= What is expected =
Word for word, repeat everything in the records below except the pictures.

= Records =

★ ★ ★ ★

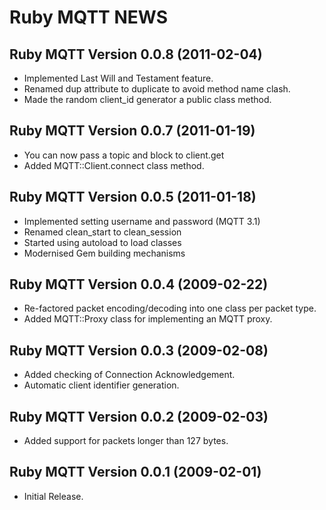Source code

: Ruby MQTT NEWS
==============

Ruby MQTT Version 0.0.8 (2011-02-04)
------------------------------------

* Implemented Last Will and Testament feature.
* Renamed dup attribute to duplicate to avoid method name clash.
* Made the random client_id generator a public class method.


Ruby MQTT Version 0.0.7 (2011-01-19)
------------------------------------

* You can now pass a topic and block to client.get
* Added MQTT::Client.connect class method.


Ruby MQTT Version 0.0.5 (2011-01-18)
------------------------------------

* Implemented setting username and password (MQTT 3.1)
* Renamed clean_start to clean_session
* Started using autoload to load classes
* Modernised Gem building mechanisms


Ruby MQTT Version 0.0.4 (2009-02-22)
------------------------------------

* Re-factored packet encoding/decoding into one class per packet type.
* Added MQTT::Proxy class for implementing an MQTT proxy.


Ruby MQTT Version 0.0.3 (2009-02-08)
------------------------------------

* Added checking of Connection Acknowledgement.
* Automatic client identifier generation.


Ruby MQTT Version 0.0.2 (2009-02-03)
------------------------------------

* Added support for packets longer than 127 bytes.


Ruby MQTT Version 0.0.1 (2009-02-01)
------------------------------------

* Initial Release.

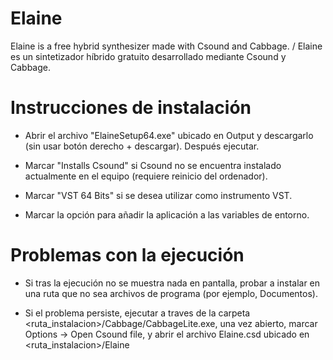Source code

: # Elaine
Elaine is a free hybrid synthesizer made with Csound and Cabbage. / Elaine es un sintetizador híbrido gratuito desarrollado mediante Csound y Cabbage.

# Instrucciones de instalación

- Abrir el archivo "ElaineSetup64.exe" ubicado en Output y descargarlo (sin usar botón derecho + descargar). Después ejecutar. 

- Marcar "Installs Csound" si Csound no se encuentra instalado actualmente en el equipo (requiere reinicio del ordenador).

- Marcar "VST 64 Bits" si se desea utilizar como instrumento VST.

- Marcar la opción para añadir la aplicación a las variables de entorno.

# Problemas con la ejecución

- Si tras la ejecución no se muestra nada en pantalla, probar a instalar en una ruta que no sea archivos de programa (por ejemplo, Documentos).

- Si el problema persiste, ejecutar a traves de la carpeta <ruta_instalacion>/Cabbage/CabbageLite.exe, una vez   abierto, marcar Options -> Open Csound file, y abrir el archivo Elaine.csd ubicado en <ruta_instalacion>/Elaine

★ ★ ★ ★

= Exercise result =
Source code

: Ruby MQTT NEWS
==============

Ruby MQTT Version 0.0.8 (2011-02-04)
------------------------------------

* Implemented Last Will and Testament feature.
* Renamed dup attribute to duplicate to avoid method name clash.
* Made the random client_id generator a public class method.


Ruby MQTT Version 0.0.7 (2011-01-19)
------------------------------------

* You can now pass a topic and block to client.get
* Added MQTT::Client.connect class method.


Ruby MQTT Version 0.0.5 (2011-01-18)
------------------------------------

* Implemented setting username and password (MQTT 3.1)
* Renamed clean_start to clean_session
* Started using autoload to load classes
* Modernised Gem building mechanisms


Ruby MQTT Version 0.0.4 (2009-02-22)
------------------------------------

* Re-factored packet encoding/decoding into one class per packet type.
* Added MQTT::Proxy class for implementing an MQTT proxy.


Ruby MQTT Version 0.0.3 (2009-02-08)
------------------------------------

* Added checking of Connection Acknowledgement.
* Automatic client identifier generation.


Ruby MQTT Version 0.0.2 (2009-02-03)
------------------------------------

* Added support for packets longer than 127 bytes.


Ruby MQTT Version 0.0.1 (2009-02-01)
------------------------------------

* Initial Release.

Source code

: # Elaine
Elaine is a free hybrid synthesizer made with Csound and Cabbage. / Elaine es un sintetizador híbrido gratuito desarrollado mediante Csound y Cabbage.

# Instrucciones de instalación

- Abrir el archivo "ElaineSetup64.exe" ubicado en Output y descargarlo (sin usar botón derecho + descargar). Después ejecutar. 

- Marcar "Installs Csound" si Csound no se encuentra instalado actualmente en el equipo (requiere reinicio del ordenador).

- Marcar "VST 64 Bits" si se desea utilizar como instrumento VST.

- Marcar la opción para añadir la aplicación a las variables de entorno.

# Problemas con la ejecución

- Si tras la ejecución no se muestra nada en pantalla, probar a instalar en una ruta que no sea archivos de programa (por ejemplo, Documentos).

- Si el problema persiste, ejecutar a traves de la carpeta <ruta_instalacion>/Cabbage/CabbageLite.exe, una vez   abierto, marcar Options -> Open Csound file, y abrir el archivo Elaine.csd ubicado en <ruta_instalacion>/Elaine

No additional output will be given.